Terror accused joined police service
THE brother of an Islamic State terrorist, now himself charged with terrorism offences, joined the Queensland Police Service in a major security breach.
Alaa Adam Atwani, 27, joined the police service in 2017 but failed to disclose his family connection to the terror group.
He is now charged with supplying video-editing software to a relative, understood to be his brother Samir Atwani, when he was working in Islamic State's "media unit".
Police allege the offence took place between October 25 and November 3, 2014, and he sent the Sony Vegas video-editing software to IS from Punchbowl in Sydney.
Atwani, charged with one count of attempting to provide support to a terrorist organisation, appeared in Richlands Magistrates Court before the matter was adjourned today.
He did not apply for bail and was remanded in custody until his next appearance on June 21.
The maximum penalty for this offence is 25 years' imprisonment.
Samir fled Australia for Syria to join IS in 2014, where he worked in the media unit which distributes propaganda for the terror group online.
He was the 2013 dux of Canterbury Boys High in southwest Sydney, a school attended by former prime minister John Howard.
He received a $2000 government prize while at the school.
He is described as having advance video editing and production skills.

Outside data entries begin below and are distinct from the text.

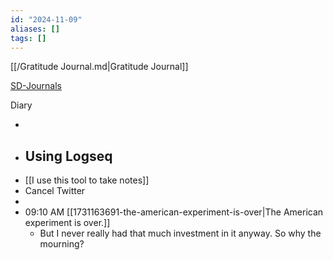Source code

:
 ```yaml
---
id: "2024-11-09"
aliases: []
tags: []
---
```


[[/Gratitude Journal.md|Gratitude Journal]]

[SD-Journals](SD-Journals)

Diary

-
- ## Using Logseq
- [[I use this tool to take notes]]
- Cancel Twitter
-
- 09:10 AM [[1731163691-the-american-experiment-is-over|The American experiment is over.]]
	- But I never really had that much investment in it anyway. So why the mourning?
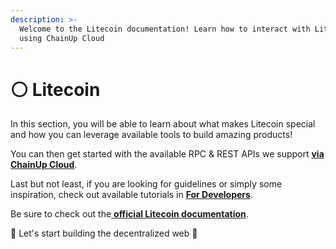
 ```yaml
---
description: >-
  Welcome to the Litecoin documentation! Learn how to interact with Litecoin
  using ChainUp Cloud
---
```


# ⚪ Litecoin

In this section, you will be able to learn about what makes Litecoin special and how you can leverage available tools to build amazing products!

You can then get started with the available RPC & REST APIs we support [**via ChainUp Cloud**](https://app.chainupcloud.com/login).

Last but not least, if you are looking for guidelines or simply some inspiration, check out available tutorials in [**For Developers**](../../introduction/for-developers/use-blockchain-api.md).

Be sure to check out the[ **official Litecoin documentation**](https://litecoin.info/index.php/Main\_Page).

🚀 Let's start building the decentralized web 🚀
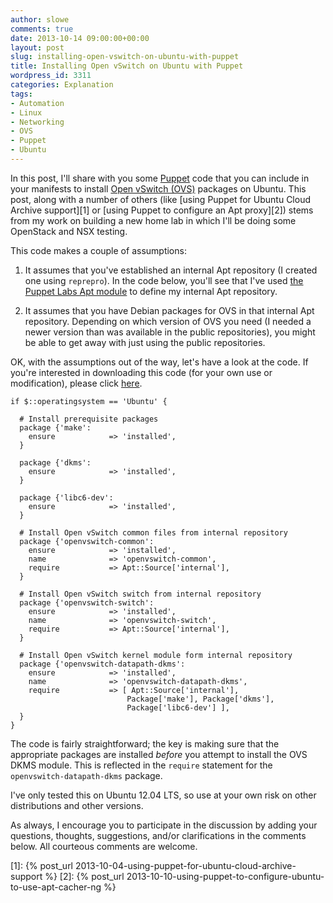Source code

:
 ```yaml
---
author: slowe
comments: true
date: 2013-10-14 09:00:00+00:00
layout: post
slug: installing-open-vswitch-on-ubuntu-with-puppet
title: Installing Open vSwitch on Ubuntu with Puppet
wordpress_id: 3311
categories: Explanation
tags:
- Automation
- Linux
- Networking
- OVS
- Puppet
- Ubuntu
---
```


In this post, I'll share with you some [Puppet](http://www.puppetlabs.com/) code that you can include in your manifests to install [Open vSwitch (OVS)](http://openvswitch.org/) packages on Ubuntu. This post, along with a number of others (like [using Puppet for Ubuntu Cloud Archive support][1] or [using Puppet to configure an Apt proxy][2]) stems from my work on building a new home lab in which I'll be doing some OpenStack and NSX testing.

This code makes a couple of assumptions:

1. It assumes that you've established an internal Apt repository (I created one using `reprepro`). In the code below, you'll see that I've used [the Puppet Labs Apt module](http://forge.puppetlabs.com/puppetlabs/apt) to define my internal Apt repository.

2. It assumes that you have Debian packages for OVS in that internal Apt repository. Depending on which version of OVS you need (I needed a newer version than was available in the public repositories), you might be able to get away with just using the public repositories.

OK, with the assumptions out of the way, let's have a look at the code. If you're interested in downloading this code (for your own use or modification), please click [here](https://gist.github.com/lowescott/6938382).

``` puppet
if $::operatingsystem == 'Ubuntu' {

  # Install prerequisite packages
  package {'make':
    ensure            => 'installed',
  }

  package {'dkms':
    ensure            => 'installed',
  }

  package {'libc6-dev':
    ensure            => 'installed',
  }

  # Install Open vSwitch common files from internal repository
  package {'openvswitch-common':
    ensure            => 'installed',
    name              => 'openvswitch-common',
    require           => Apt::Source['internal'],
  }

  # Install Open vSwitch switch from internal repository
  package {'openvswitch-switch':
    ensure            => 'installed',
    name              => 'openvswitch-switch',
    require           => Apt::Source['internal'],
  }

  # Install Open vSwitch kernel module form internal repository
  package {'openvswitch-datapath-dkms':
    ensure            => 'installed',
    name              => 'openvswitch-datapath-dkms',
    require           => [ Apt::Source['internal'],
                          Package['make'], Package['dkms'],
                          Package['libc6-dev'] ],
  }
}
```

The code is fairly straightforward; the key is making sure that the appropriate packages are installed _before_ you attempt to install the OVS DKMS module. This is reflected in the `require` statement for the `openvswitch-datapath-dkms` package.

I've only tested this on Ubuntu 12.04 LTS, so use at your own risk on other distributions and other versions.

As always, I encourage you to participate in the discussion by adding your questions, thoughts, suggestions, and/or clarifications in the comments below. All courteous comments are welcome.

[1]: {% post_url 2013-10-04-using-puppet-for-ubuntu-cloud-archive-support %}
[2]: {% post_url 2013-10-10-using-puppet-to-configure-ubuntu-to-use-apt-cacher-ng %}
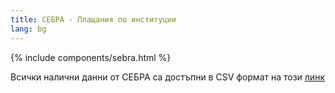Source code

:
 ```yaml
---
title: СЕБРА - Плащания по институции
lang: bg
---
```

{% include components/sebra.html %}

Всички налични данни от СЕБРА са достъпни в CSV формат на този [линк](https://docs.google.com/spreadsheets/d/e/2PACX-1vTe4UzbHONNqMkQp8C_QszS0X0zHTCPdVFyOW3R9-8nZ2qIpNwA90X3inE6im_n3Lvitv_fLhduYibW/pub?gid=1974652646&single=true&output=csv)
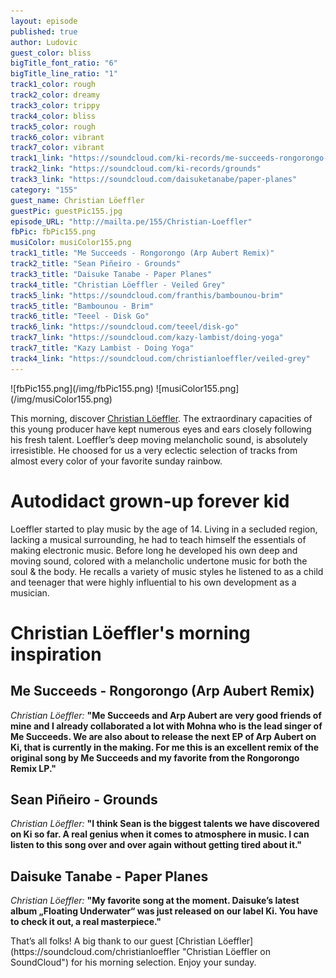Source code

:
 ```yaml
---
layout: episode
published: true
author: Ludovic
guest_color: bliss
bigTitle_font_ratio: "6"
bigTitle_line_ratio: "1"
track1_color: rough
track2_color: dreamy
track3_color: trippy
track4_color: bliss
track5_color: rough
track6_color: vibrant
track7_color: vibrant
track1_link: "https://soundcloud.com/ki-records/me-succeeds-rongorongo-arp"
track2_link: "https://soundcloud.com/ki-records/grounds"
track3_link: "https://soundcloud.com/daisuketanabe/paper-planes"
category: "155"
guest_name: Christian Löeffler
guestPic: guestPic155.jpg
episode_URL: "http://mailta.pe/155/Christian-Loeffler"
fbPic: fbPic155.png
musiColor: musiColor155.png
track1_title: "Me Succeeds - Rongorongo (Arp Aubert Remix)"
track2_title: "Sean Piñeiro - Grounds"
track3_title: "Daisuke Tanabe - Paper Planes"
track4_title: "Christian Löeffler - Veiled Grey"
track5_link: "https://soundcloud.com/franthis/bambounou-brim"
track5_title: "Bambounou - Brim"
track6_title: "Teeel - Disk Go"
track6_link: "https://soundcloud.com/teeel/disk-go"
track7_link: "https://soundcloud.com/kazy-lambist/doing-yoga"
track7_title: "Kazy Lambist - Doing Yoga"
track4_link: "https://soundcloud.com/christianloeffler/veiled-grey"
---
```


<p id="introduction">![fbPic155.png](/img/fbPic155.png)
![musiColor155.png](/img/musiColor155.png)

This morning, discover [Christian Löeffler](https://soundcloud.com/christianloeffler "Christian Löeffler on SoundCloud"). The extraordinary capacities of this young producer have kept numerous eyes and ears closely following his fresh talent. Loeffler’s deep moving melancholic sound, is absolutely irresistible. He choosed for us a very eclectic selection of tracks from almost every color of your favorite sunday rainbow.
</p>
 
# Autodidact grown-up forever kid

Loeffler started to play music by the age of 14. Living in a secluded region, lacking a musical surrounding, he had to teach himself the essentials of making electronic music. Before long he developed his own deep and moving sound, colored with a melancholic undertone music for both the soul & the body. He recalls a variety of music styles he listened to as a child and teenager that were highly influential to his own development as a musician.

# Christian Löeffler's morning inspiration
 
## Me Succeeds - Rongorongo (Arp Aubert Remix)
_Christian Löeffler:_ **"**Me Succeeds and Arp Aubert are very good friends of mine and I already collaborated a lot with Mohna who is the lead singer of Me Succeeds. We are also about to release the next EP of Arp Aubert on Ki, that is currently in the making. For me this is an excellent remix of the original song by Me Succeeds and my favorite from the Rongorongo Remix LP.**"**
 
## Sean Piñeiro - Grounds
_Christian Löeffler:_ **"**I think Sean is the biggest talents we have discovered on Ki so far. A real genius when it comes to atmosphere in music. I can listen to this song over and over again without getting tired about it.**"**
 
## Daisuke Tanabe - Paper Planes
_Christian Löeffler:_ **"**My favorite song at the moment. Daisuke’s latest album „Floating Underwater“ was just released on our label Ki. You have to check it out, a real masterpiece.**"**
 
<p id="outroduction">
That’s all folks! A big thank to our guest [Christian Löeffler](https://soundcloud.com/christianloeffler "Christian Löeffler on SoundCloud") for his morning selection. Enjoy your sunday.
</p>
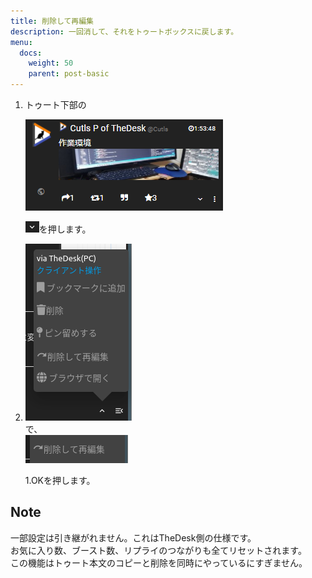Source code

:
 ```yaml
---
title: 削除して再編集
description: 一回消して、それをトゥートボックスに戻します。
menu:
  docs:
    weight: 50
    parent: post-basic
---
```

1. トゥート下部の  

   ![toottl14](https://raw.githubusercontent.com/cutls/TheDeskDocs/master/media/toottl14.png)  

   ![toottl15](https://raw.githubusercontent.com/cutls/TheDeskDocs/master/media/toottl15.png)を押します。

2. ![toottl28](https://raw.githubusercontent.com/cutls/TheDeskDocs/master/media/toottl28.png)  
で、  
![toottl19](https://raw.githubusercontent.com/cutls/TheDeskDocs/master/media/toottl19.png) 

   1.OKを押します。

## Note

一部設定は引き継がれません。これはTheDesk側の仕様です。  
お気に入り数、ブースト数、リプライのつながりも全てリセットされます。  
この機能はトゥート本文のコピーと削除を同時にやっているにすぎません。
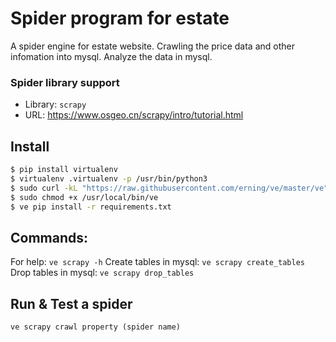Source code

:# Spider program for estate

A spider engine for estate website. 
Crawling the price data and other infomation into mysql.
Analyze the data in mysql.

### Spider library support
- Library: `scrapy`
- URL: https://www.osgeo.cn/scrapy/intro/tutorial.html

## Install
```bash
$ pip install virtualenv
$ virtualenv .virtualenv -p /usr/bin/python3
$ sudo curl -kL "https://raw.githubusercontent.com/erning/ve/master/ve" -o "/usr/local/bin/ve"
$ sudo chmod +x /usr/local/bin/ve
$ ve pip install -r requirements.txt
```

## Commands:
For help:               `ve scrapy -h`
Create tables in mysql: `ve scrapy create_tables` 
Drop tables in mysql:   `ve scrapy drop_tables`

## Run & Test a spider
`ve scrapy crawl property (spider name)`

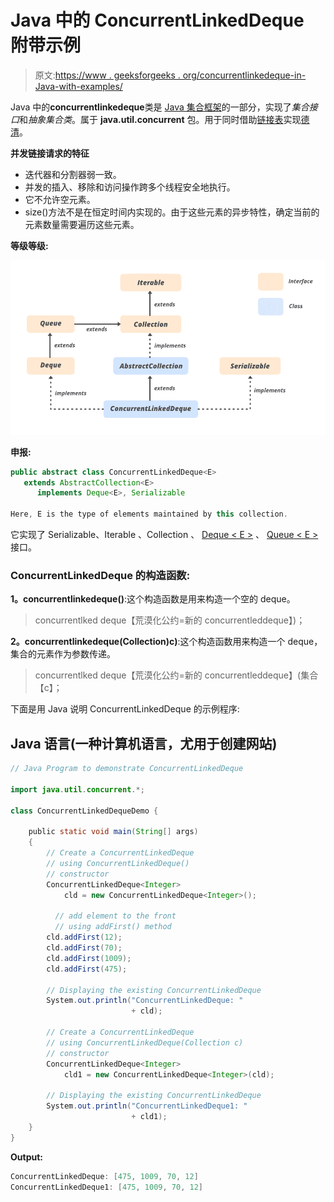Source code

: # Java 中的 ConcurrentLinkedDeque 附带示例

> 原文:[https://www . geeksforgeeks . org/concurrentlinkedeque-in-Java-with-examples/](https://www.geeksforgeeks.org/concurrentlinkeddeque-in-java-with-examples/)

Java 中的**concurrentlinkedeque**类是 [Java 集合框架](https://www.geeksforgeeks.org/collections-in-java-2/)的一部分，实现了*集合接口*和*抽象集合类*。属于 **java.util.concurrent** 包。用于同时借助[链接表](https://www.geeksforgeeks.org/linked-list-set-1-introduction/)实现[德清](https://www.geeksforgeeks.org/deque-set-1-introduction-applications/)。

**并发链接请求的特征**

*   迭代器和分割器弱一致。
*   并发的插入、移除和访问操作跨多个线程安全地执行。
*   它不允许空元素。
*   size()方法不是在恒定时间内实现的。由于这些元素的异步特性，确定当前的元素数量需要遍历这些元素。

**等级等级:**

![ConcurrentLinkedDeque in Java](img/ecb88e0d744da18bef99277f6425cfb2.png)

**申报:**

```java
public abstract class ConcurrentLinkedDeque<E>
   extends AbstractCollection<E>
      implements Deque<E>, Serializable

Here, E is the type of elements maintained by this collection.

```

它实现了 Serializable、Iterable <e>、Collection <e>、 [Deque < E >](https://www.geeksforgeeks.org/deque-interface-java-example/) 、 [Queue < E >](https://www.geeksforgeeks.org/queue-interface-java/) 接口。</e></e>

### ConcurrentLinkedDeque 的构造函数:

**1。concurrentlinkedeque()**:这个构造函数是用来构造一个空的 deque。

> concurrentlked deque<e>【荒漠化公约=新的 concurrentleddeque】<e>)；</e></e>

**2。concurrentlinkedeque(Collection)<E>c)**:这个构造函数用来构造一个 deque，集合的元素作为参数传递。

> concurrentlked deque<e>【荒漠化公约=新的 concurrentleddeque】<e>(集合<e>【c】；</e></e></e>

下面是用 Java 说明 ConcurrentLinkedDeque 的示例程序:

## Java 语言(一种计算机语言，尤用于创建网站)

```java
// Java Program to demonstrate ConcurrentLinkedDeque

import java.util.concurrent.*;

class ConcurrentLinkedDequeDemo {

    public static void main(String[] args)
    {
        // Create a ConcurrentLinkedDeque
        // using ConcurrentLinkedDeque() 
        // constructor
        ConcurrentLinkedDeque<Integer>
            cld = new ConcurrentLinkedDeque<Integer>();

          // add element to the front
          // using addFirst() method
        cld.addFirst(12);
        cld.addFirst(70);
        cld.addFirst(1009);
        cld.addFirst(475);

        // Displaying the existing ConcurrentLinkedDeque
        System.out.println("ConcurrentLinkedDeque: "
                           + cld);

        // Create a ConcurrentLinkedDeque
        // using ConcurrentLinkedDeque(Collection c) 
        // constructor
        ConcurrentLinkedDeque<Integer>
            cld1 = new ConcurrentLinkedDeque<Integer>(cld);

        // Displaying the existing ConcurrentLinkedDeque
        System.out.println("ConcurrentLinkedDeque1: "
                           + cld1);
    }
}
```

**Output:** 

```java
ConcurrentLinkedDeque: [475, 1009, 70, 12]
ConcurrentLinkedDeque1: [475, 1009, 70, 12]
```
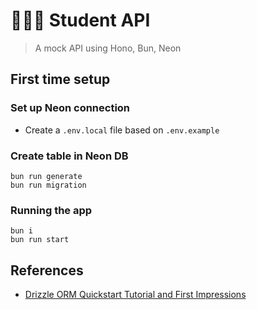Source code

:# 👨🏻‍🎓 Student API

> A mock API using Hono, Bun, Neon

## First time setup

### Set up Neon connection

- Create a `.env.local` file based on `.env.example`

### Create table in Neon DB

```
bun run generate
bun run migration
```

### Running the app

```
bun i
bun run start
```

## References

- [Drizzle ORM Quickstart Tutorial and First Impressions](https://tone-row.com/blog/drizzle-orm-quickstart-tutorial-first-impressions)
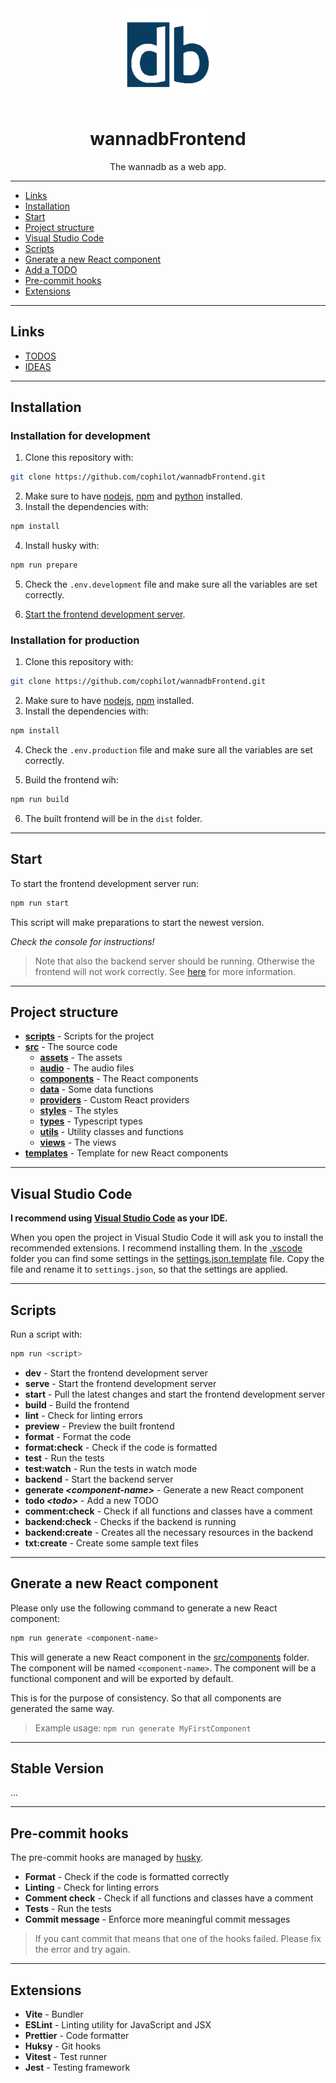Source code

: <div align="center">
<img src="src/assets/logo150x150.png" />
    <h1>wannadbFrontend</h1>
    <p>The wannadb as a web app.</p>
</div>

---

-   [Links](#links)
-   [Installation](#installation)
-   [Start](#start)
-   [Project structure](#project-structure)
-   [Visual Studio Code](#visual-studio-code)
-   [Scripts](#scripts)
-   [Gnerate a new React component](#gnerate-a-new-react-component)
-   [Add a TODO](#add-a-todo)
-   [Pre-commit hooks](#pre-commit-hooks)
-   [Extensions](#extensions)

---

## Links

-   [TODOS](./todos.md)
-   [IDEAS](./ideas.md)

---

## Installation

### Installation for development

1. Clone this repository with:

```bash
git clone https://github.com/cophilot/wannadbFrontend.git
```

2. Make sure to have [nodejs](https://nodejs.org/en), [npm](https://www.npmjs.com/) and [python](https://www.python.org/) installed.
3. Install the dependencies with:

```bash
npm install
```

4. Install husky with:

```bash
npm run prepare
```

5. Check the `.env.development` file and make sure all the variables are set correctly.

6. [Start the frontend development server](#start).

### Installation for production

1. Clone this repository with:

```bash
git clone https://github.com/cophilot/wannadbFrontend.git
```

2. Make sure to have [nodejs](https://nodejs.org/en), [npm](https://www.npmjs.com/) installed.
3. Install the dependencies with:

```bash
npm install
```

4. Check the `.env.production` file and make sure all the variables are set correctly.

5. Build the frontend wih:

```bash
npm run build
```

6. The built frontend will be in the `dist` folder.

---

## Start

To start the frontend development server run:

```bash
npm run start
```

This script will make preparations to start the newest version.

_Check the console for instructions!_

> Note that also the backend server should be running. Otherwise the frontend will not work correctly. See [here](https://github.com/lw86ruwo/wannadbBackend) for more information.

---

## Project structure

-   **[scripts](scripts)** - Scripts for the project
-   **[src](src)** - The source code
    -   **[assets](src/assets)** - The assets
    -   **[audio](src/audio)** - The audio files
    -   **[components](src/components)** - The React components
    -   **[data](src/data)** - Some data functions
    -   **[providers](src/providers)** - Custom React providers
    -   **[styles](src/styles)** - The styles
    -   **[types](src/types)** - Typescript types
    -   **[utils](src/utils)** - Utility classes and functions
    -   **[views](src/views)** - The views
-   **[templates](templates)** - Template for new React components

---

## Visual Studio Code

**I recommend using [Visual Studio Code](https://code.visualstudio.com/) as your IDE.**

When you open the project in Visual Studio Code it will ask you to install the recommended extensions. I recommend installing them.
In the [.vscode](.vscode) folder you can find some settings in the [settings.json.template](.vscode/settings.json.template) file. Copy the file and rename it to `settings.json`, so that the settings are applied.

---

## Scripts

Run a script with:

```bash
npm run <script>
```

-   **dev** - Start the frontend development server
-   **serve** - Start the frontend development server
-   **start** - Pull the latest changes and start the frontend development server
-   **build** - Build the frontend
-   **lint** - Check for linting errors
-   **preview** - Preview the built frontend
-   **format** - Format the code
-   **format:check** - Check if the code is formatted
-   **test** - Run the tests
-   **test:watch** - Run the tests in watch mode
-   **backend** - Start the backend server
-   **generate _\<component-name\>_** - Generate a new React component
-   **todo _\<todo\>_** - Add a new TODO
-   **comment:check** - Check if all functions and classes have a comment
-   **backend:check** - Checks if the backend is running
-   **backend:create** - Creates all the necessary resources in the backend
-   **txt:create** - Create some sample text files

---

## Gnerate a new React component

Please only use the following command to generate a new React component:

```bash
npm run generate <component-name>
```

This will generate a new React component in the [src/components](src/components) folder. The component will be named `<component-name>`. The component will be a functional component and will be exported by default.

This is for the purpose of consistency. So that all components are generated the same way.

> Example usage: `npm run generate MyFirstComponent`

---

## Stable Version

...

---

## Pre-commit hooks

The pre-commit hooks are managed by [husky](https://typicode.github.io/husky/#/).

-   **Format** - Check if the code is formatted correctly
-   **Linting** - Check for linting errors
-   **Comment check** - Check if all functions and classes have a comment
-   **Tests** - Run the tests
-   **Commit message** - Enforce more meaningful commit messages

> If you cant commit that means that one of the hooks failed. Please fix the error and try again.

---

## Extensions

-   **Vite** - Bundler
-   **ESLint** - Linting utility for JavaScript and JSX
-   **Prettier** - Code formatter
-   **Huksy** - Git hooks
-   **Vitest** - Test runner
-   **Jest** - Testing framework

Samir's family left NSW and relocated to Queensland before Adam tried to join Queensland police in 2017.
It is unclear how he passed through rigorous background checks before entering the recruitment phase.
However The Courier-Mail understands he lied - or did not inform them - about his brother when joining.
When confronted by authorities, including Commonwealth agencies, he was given a notice to show cause and resigned.
It's understood a further investigation of the incident led to the charge.
When asked if there were concerns he joined the service, a spokeswoman said QPS employed a point-in-time integrity vetting process which includes background checks and applicants disclosing wide-ranging relevant information.
"Failure to disclose relevant information may result in the termination of a recruit's contract," the spokesman said,.
Australian Federal Police national manager (counterterrorism) Assistant Commissioner Ian McCartney said police would allege the support the man provided "was tangible and would directly assist a terrorist organisation with its objectives".
There was no threat to the community in Queensland as a result of this investigation.
In Algester, in Brisbane's south, a neighbour of Atwani's said he had met the accused on a number of occasions in passing, and was shocked to learn of his arrest.
"Yes, I'm surprised," neighbour Darran Singh said of the arrest.
"It's a really peaceful and quiet area, so it's a little bit shocking to be honest."
Another neighbour, who would only identify himself as Baz, said he witnessed two carloads of detectives conduct a dawn arrest of Atwani.
"All I know was there were two carloads of them and that's when I went inside," Baz said.
"It was about 5am."
In nearby Woodridge, neighbours of Atwani's parents were shocked to learn of the charges, saying the unit complex was always quiet.